You kind of have to be who you are at any given time. Just the same, it doesn't hurt to keep your eye a couple moves ahead.


_____________


BTW... I checked out ovda's music... I don't know if you wrote "Spin the Prism" but the flurry of words works pretty well, there, and a pretty engaging, edgy, sound.


Perhaps oddly, I'm not usually one to listen to words right off in rock... I sort of move into a song from the outside in... the feel, the sound... phrases that repeat or stick out... Eventually, I may look at the lyric sheet if there is one.


But that's kind of a rock thing because I recognize that some of my favorite rock songs are greatly diminished by reducing them to the printed page. I mean, the ultimate, of course, is Wild Thing. Or Summertime Blues.


And, really, perhaps those songs are, in a kind of inarticulate teenage rage kind of way, the fundamental equivalents of an elemental Hank Williams song.


Gonna raise a fuss, gonna raise a holler, about working all summer, just to try to earn a dollar.

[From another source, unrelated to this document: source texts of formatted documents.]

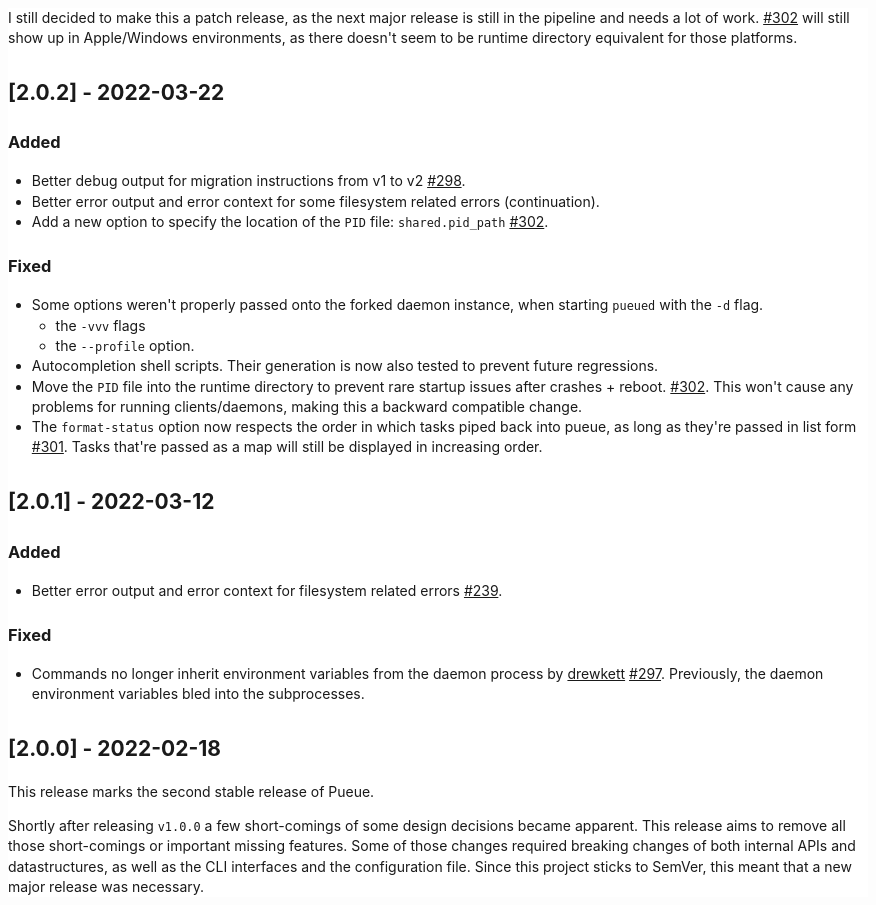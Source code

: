   I still decided to make this a patch release, as the next major release is still in the pipeline and needs a lot of work.
  [#302](https://github.com/Nukesor/pueue/issues/302) will still show up in Apple/Windows environments, as there doesn't seem to be runtime directory equivalent for those platforms.

## \[2.0.2\] - 2022-03-22

### Added

- Better debug output for migration instructions from v1 to v2 [#298](https://github.com/Nukesor/pueue/issues/298).
- Better error output and error context for some filesystem related errors (continuation).
- Add a new option to specify the location of the `PID` file: `shared.pid_path` [#302](https://github.com/Nukesor/pueue/issues/302).

### Fixed

- Some options weren't properly passed onto the forked daemon instance, when starting `pueued` with the `-d` flag.
  - the `-vvv` flags
  - the `--profile` option.
- Autocompletion shell scripts. Their generation is now also tested to prevent future regressions.
- Move the `PID` file into the runtime directory to prevent rare startup issues after crashes + reboot. [#302](https://github.com/Nukesor/pueue/issues/298).
  This won't cause any problems for running clients/daemons, making this a backward compatible change.
- The `format-status` option now respects the order in which tasks piped back into pueue, as long as they're passed in list form [#301](https://github.com/Nukesor/pueue/issues/301).
  Tasks that're passed as a map will still be displayed in increasing order.

## \[2.0.1\] - 2022-03-12

### Added

- Better error output and error context for filesystem related errors [#239](https://github.com/Nukesor/pueue/issues/293).

### Fixed

- Commands no longer inherit environment variables from the daemon process by [drewkett](https://github.com/drewkett) [#297](https://github.com/Nukesor/pueue/pull/297).
  Previously, the daemon environment variables bled into the subprocesses.

## \[2.0.0\] - 2022-02-18

This release marks the second stable release of Pueue.

Shortly after releasing `v1.0.0` a few short-comings of some design decisions became apparent.
This release aims to remove all those short-comings or important missing features.
Some of those changes required breaking changes of both internal APIs and datastructures, as well as the CLI interfaces and the configuration file.
Since this project sticks to SemVer, this meant that a new major release was necessary.

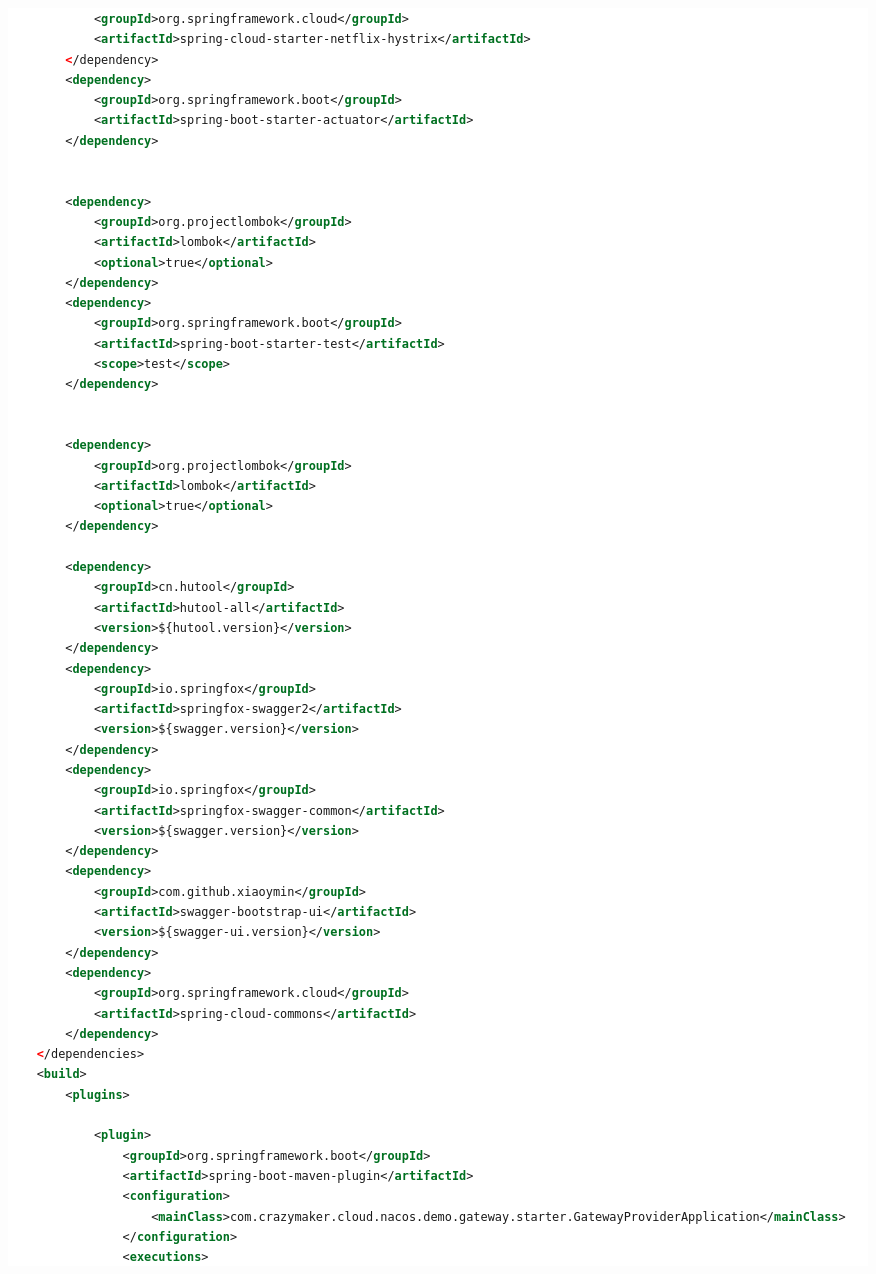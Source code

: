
 ```xml
            <groupId>org.springframework.cloud</groupId>
            <artifactId>spring-cloud-starter-netflix-hystrix</artifactId>
        </dependency>
        <dependency>
            <groupId>org.springframework.boot</groupId>
            <artifactId>spring-boot-starter-actuator</artifactId>
        </dependency>


        <dependency>
            <groupId>org.projectlombok</groupId>
            <artifactId>lombok</artifactId>
            <optional>true</optional>
        </dependency>
        <dependency>
            <groupId>org.springframework.boot</groupId>
            <artifactId>spring-boot-starter-test</artifactId>
            <scope>test</scope>
        </dependency>


        <dependency>
            <groupId>org.projectlombok</groupId>
            <artifactId>lombok</artifactId>
            <optional>true</optional>
        </dependency>

        <dependency>
            <groupId>cn.hutool</groupId>
            <artifactId>hutool-all</artifactId>
            <version>${hutool.version}</version>
        </dependency>
        <dependency>
            <groupId>io.springfox</groupId>
            <artifactId>springfox-swagger2</artifactId>
            <version>${swagger.version}</version>
        </dependency>
        <dependency>
            <groupId>io.springfox</groupId>
            <artifactId>springfox-swagger-common</artifactId>
            <version>${swagger.version}</version>
        </dependency>
        <dependency>
            <groupId>com.github.xiaoymin</groupId>
            <artifactId>swagger-bootstrap-ui</artifactId>
            <version>${swagger-ui.version}</version>
        </dependency>
        <dependency>
            <groupId>org.springframework.cloud</groupId>
            <artifactId>spring-cloud-commons</artifactId>
        </dependency>
    </dependencies>
    <build>
        <plugins>

            <plugin>
                <groupId>org.springframework.boot</groupId>
                <artifactId>spring-boot-maven-plugin</artifactId>
                <configuration>
                    <mainClass>com.crazymaker.cloud.nacos.demo.gateway.starter.GatewayProviderApplication</mainClass>
                </configuration>
                <executions>
```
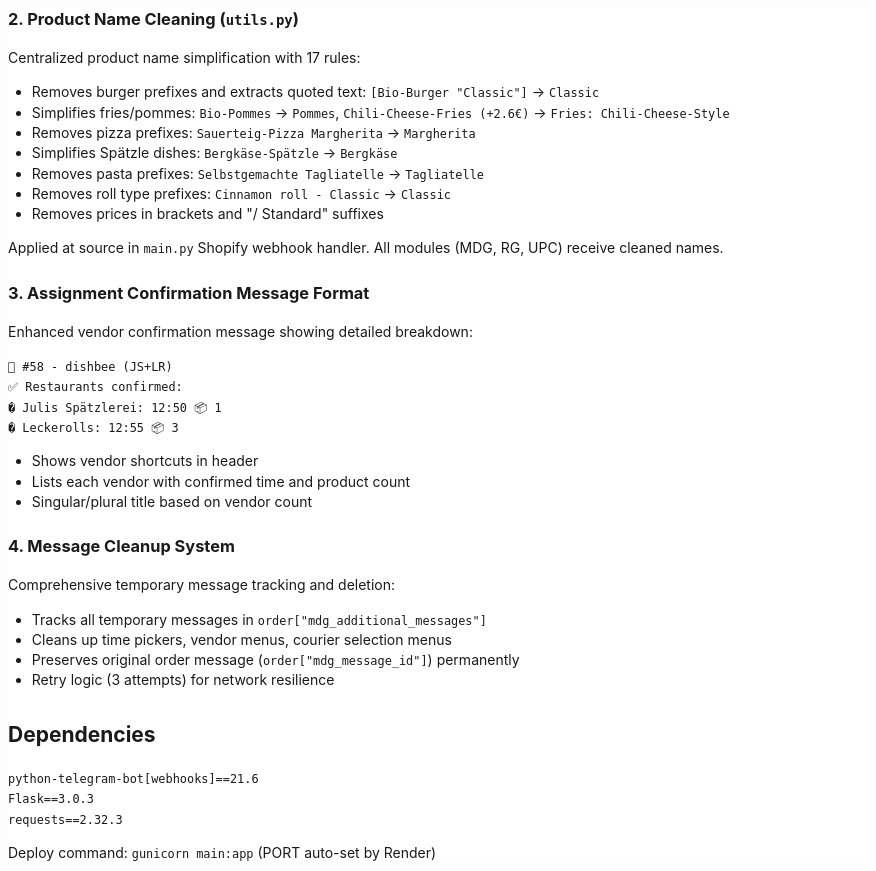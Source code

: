 ### 2. Product Name Cleaning (`utils.py`)
Centralized product name simplification with 17 rules:
- Removes burger prefixes and extracts quoted text: `[Bio-Burger "Classic"]` → `Classic`
- Simplifies fries/pommes: `Bio-Pommes` → `Pommes`, `Chili-Cheese-Fries (+2.6€)` → `Fries: Chili-Cheese-Style`
- Removes pizza prefixes: `Sauerteig-Pizza Margherita` → `Margherita`
- Simplifies Spätzle dishes: `Bergkäse-Spätzle` → `Bergkäse`
- Removes pasta prefixes: `Selbstgemachte Tagliatelle` → `Tagliatelle`
- Removes roll type prefixes: `Cinnamon roll - Classic` → `Classic`
- Removes prices in brackets and "/ Standard" suffixes

Applied at source in `main.py` Shopify webhook handler. All modules (MDG, RG, UPC) receive cleaned names.

### 3. Assignment Confirmation Message Format
Enhanced vendor confirmation message showing detailed breakdown:
```
🔖 #58 - dishbee (JS+LR)
✅ Restaurants confirmed:
� Julis Spätzlerei: 12:50 📦 1
� Leckerolls: 12:55 📦 3
```
- Shows vendor shortcuts in header
- Lists each vendor with confirmed time and product count
- Singular/plural title based on vendor count

### 4. Message Cleanup System
Comprehensive temporary message tracking and deletion:
- Tracks all temporary messages in `order["mdg_additional_messages"]`
- Cleans up time pickers, vendor menus, courier selection menus
- Preserves original order message (`order["mdg_message_id"]`) permanently
- Retry logic (3 attempts) for network resilience

## Dependencies

```
python-telegram-bot[webhooks]==21.6
Flask==3.0.3
requests==2.32.3
```

Deploy command: `gunicorn main:app` (PORT auto-set by Render)
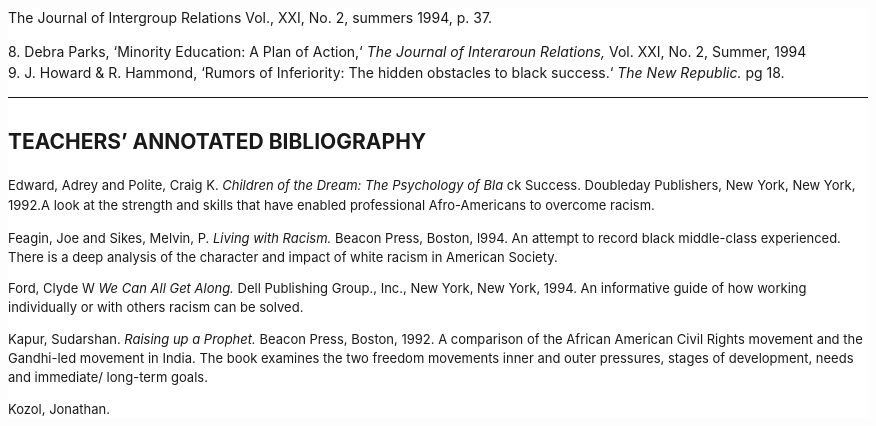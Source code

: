The Journal of Intergroup Relations
</i>
Vol., XXI, No. 2, summers 1994, p. 37.
<dt>
8. Debra Parks, ‘Minority Education: A Plan of Action,‘
<i>
The Journal of Interaroun Relations,
</i>
Vol. XXI, No. 2, Summer, 1994
<dt>
9. J. Howard &amp; R. Hammond, ‘Rumors of Inferiority: The hidden obstacles to black success.‘
<i>
The New Republic.
</i>
pg 18.
</dt>
</dt>
</dt>
</dt>
</dt>
</dt>
</dt>
</dt>
</dt>
</dl>
</font>
<hr/>
<h2>
TEACHERS’ ANNOTATED BIBLIOGRAPHY
</h2>
<font size="-1">
Edward, Adrey and Polite, Craig K.
<i>
Children of the Dream: The Psychology of Bla
</i>
ck Success. Doubleday Publishers, New York, New York, 1992.A look at the strength and skills that have enabled professional Afro-Americans to overcome racism.
<p>
Feagin, Joe and Sikes, Melvin, P.
<i>
Living with Racism.
</i>
Beacon Press, Boston, l994. An attempt to record black middle-class experienced. There is a deep analysis of the character and impact of white racism in American Society.
</p>
<p>
Ford, Clyde W
<i>
We Can All Get Along.
</i>
Dell Publishing Group., Inc., New York, New York, 1994. An informative guide of how working individually or with others racism can be solved.
</p>
<p>
Kapur, Sudarshan.
<i>
Raising up a Prophet.
</i>
Beacon Press, Boston, 1992. A comparison of the African American Civil Rights movement and the Gandhi-led movement in India. The book examines the two freedom movements inner and outer pressures, stages of development, needs and immediate/ long-term goals.
</p>
<p>
Kozol, Jonathan.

I mean, is it doggerel rhyme or is it pure, classic elegance, a whole summer's worth of teen angst wrapped up in one quatrain? So, I've come back around, again. Anyhow, I really liked "Spin the Prism" and I'm gonna make sure I hear the rest of your tracks.

 

Its true. I've mostly always just listened to the "rock" more than the lyrics. Now I'm trying to hard.. as you pointed out.

 

Thanks for listening to our songs. Yes, I'm the songwriter (words/music) for our songs. We have aroun 15 total and are in the middle of making a demo ep to get gigs with.

 

Thanks again for checking it out AND for the comments in this thread.